Presented by Solidigm
As inference workloads evolve from discrete question-and-answer exchanges into persistent, multi-step agentic systems, GPU availability is no longer the most critical AI bottleneck. Instead, the bottleneck has migrated from compute to context, says Jeff Harthorn, AI applied research lead at Solidigm.
"Why context management has become a primary bottleneck, more than GPU availability or compute efficiency, is the question of 2026," says Harthorn. "GPUs have gotten dramatically cheaper per FLOP. Model architectures and inference serving engines have all gotten much more efficient. But the thing that's grown faster than both of those is context. The persistent state that has to live between sessions has grown even faster than context itself."

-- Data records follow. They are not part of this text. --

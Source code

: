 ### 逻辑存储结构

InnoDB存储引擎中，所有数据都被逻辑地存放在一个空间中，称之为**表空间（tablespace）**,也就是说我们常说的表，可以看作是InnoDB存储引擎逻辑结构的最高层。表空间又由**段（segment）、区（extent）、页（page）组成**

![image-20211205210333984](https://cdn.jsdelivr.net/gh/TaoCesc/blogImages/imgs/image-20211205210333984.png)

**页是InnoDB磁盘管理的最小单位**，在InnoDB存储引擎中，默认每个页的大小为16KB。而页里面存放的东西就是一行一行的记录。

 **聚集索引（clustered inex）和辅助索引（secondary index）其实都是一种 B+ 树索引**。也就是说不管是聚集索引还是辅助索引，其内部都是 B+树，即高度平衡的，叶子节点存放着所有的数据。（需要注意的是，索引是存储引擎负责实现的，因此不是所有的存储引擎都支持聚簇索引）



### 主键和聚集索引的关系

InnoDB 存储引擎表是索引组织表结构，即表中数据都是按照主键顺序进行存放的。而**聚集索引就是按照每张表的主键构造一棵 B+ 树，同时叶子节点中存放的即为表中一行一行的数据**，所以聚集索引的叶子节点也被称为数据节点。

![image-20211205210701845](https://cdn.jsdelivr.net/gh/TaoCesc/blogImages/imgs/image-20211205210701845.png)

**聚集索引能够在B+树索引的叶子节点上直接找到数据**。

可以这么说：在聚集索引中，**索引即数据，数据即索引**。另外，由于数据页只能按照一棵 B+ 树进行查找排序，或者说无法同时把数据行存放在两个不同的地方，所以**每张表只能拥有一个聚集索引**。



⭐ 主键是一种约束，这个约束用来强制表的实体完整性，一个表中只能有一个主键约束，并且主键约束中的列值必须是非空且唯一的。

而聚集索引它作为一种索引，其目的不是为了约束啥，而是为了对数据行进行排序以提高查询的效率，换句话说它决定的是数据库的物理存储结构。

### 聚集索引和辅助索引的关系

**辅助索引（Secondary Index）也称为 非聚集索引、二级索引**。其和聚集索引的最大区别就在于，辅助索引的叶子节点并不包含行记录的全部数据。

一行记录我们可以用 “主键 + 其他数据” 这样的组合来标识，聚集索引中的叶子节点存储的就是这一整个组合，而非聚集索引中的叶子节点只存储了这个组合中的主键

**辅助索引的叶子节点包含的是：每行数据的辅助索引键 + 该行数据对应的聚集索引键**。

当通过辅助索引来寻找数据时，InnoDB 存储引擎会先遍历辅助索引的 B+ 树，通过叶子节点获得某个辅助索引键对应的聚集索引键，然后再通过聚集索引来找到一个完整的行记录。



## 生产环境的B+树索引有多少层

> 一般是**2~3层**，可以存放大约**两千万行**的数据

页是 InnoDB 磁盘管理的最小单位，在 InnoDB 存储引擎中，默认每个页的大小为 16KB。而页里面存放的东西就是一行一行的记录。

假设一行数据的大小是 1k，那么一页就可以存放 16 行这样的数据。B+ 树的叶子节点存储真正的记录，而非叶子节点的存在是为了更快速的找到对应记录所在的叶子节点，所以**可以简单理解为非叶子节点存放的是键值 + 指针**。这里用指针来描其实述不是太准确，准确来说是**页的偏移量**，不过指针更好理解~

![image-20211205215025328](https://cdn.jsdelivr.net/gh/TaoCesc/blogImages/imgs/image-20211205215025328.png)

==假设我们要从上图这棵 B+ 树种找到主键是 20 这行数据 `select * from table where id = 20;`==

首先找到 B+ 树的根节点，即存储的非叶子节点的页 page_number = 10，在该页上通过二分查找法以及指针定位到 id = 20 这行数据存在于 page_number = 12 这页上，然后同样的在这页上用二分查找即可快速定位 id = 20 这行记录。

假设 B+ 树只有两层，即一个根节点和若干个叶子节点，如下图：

It's happening as context windows grow dramatically, making individual inputs far larger than before. Agentic AI systems chain dozens or hundreds of model calls together, each generating state that must be tracked, and enterprises are requiring that inference state persist across sessions for audit, governance, and reuse. These trends compound each other, pushing context volumes beyond what any existing memory tier was designed to handle.
"Those three things are all happening at the same time, all of which are pushing context data and context memory into the stratosphere much more quickly than we're used to seeing," adds Ace Stryker, director of AI and ecosystem marketing at Solidigm.
The solution is a dedicated context tier emerging between GPU memory and bulk network storage: a layer of high-performance, high-density flash designed specifically to hold and serve Key-value (KV) cache, the inference data that allows models to retain and reuse context, and retrieval data at inference speed. Nvidia has formalized this architecture under the term CMX. Storage companies including Solidigm are building SSD products optimized for this workload.
"Storage has not been the first thing folks have thought about when they've been planning their enterprise infrastructure buildout," Stryker says. "In a lot of ways, it was a relatively small cost compared to compute, and it was a commodity. You just shopped around for the lowest dollar per gigabyte and called it good. But now, if your storage is not up to snuff, your ROI suffers, and it directly impacts your bottom line.”
Why AI inference requires a different storage architecture than training
The storage architecture that AI systems rely on today was largely inherited from training workflows. Training is sequential and write-dominated, with data moving in large blocks to and from bulk object storage. The tier structure, with high-bandwidth memory on the GPU, fast NVMe in the server, and bulk storage over the network, serves that use case reasonably well.
However, inference is a different animal. Its I/O signature is fine-grained, latency-sensitive, and increasingly stateful. KV cache data and retrieval data each have distinct access patterns, but both need to be served quickly and reused across interactions. Neither fits cleanly within GPU high-bandwidth memory, which is expensive and physically constrained, nor within traditional bulk storage, which was never designed for active inference workloads.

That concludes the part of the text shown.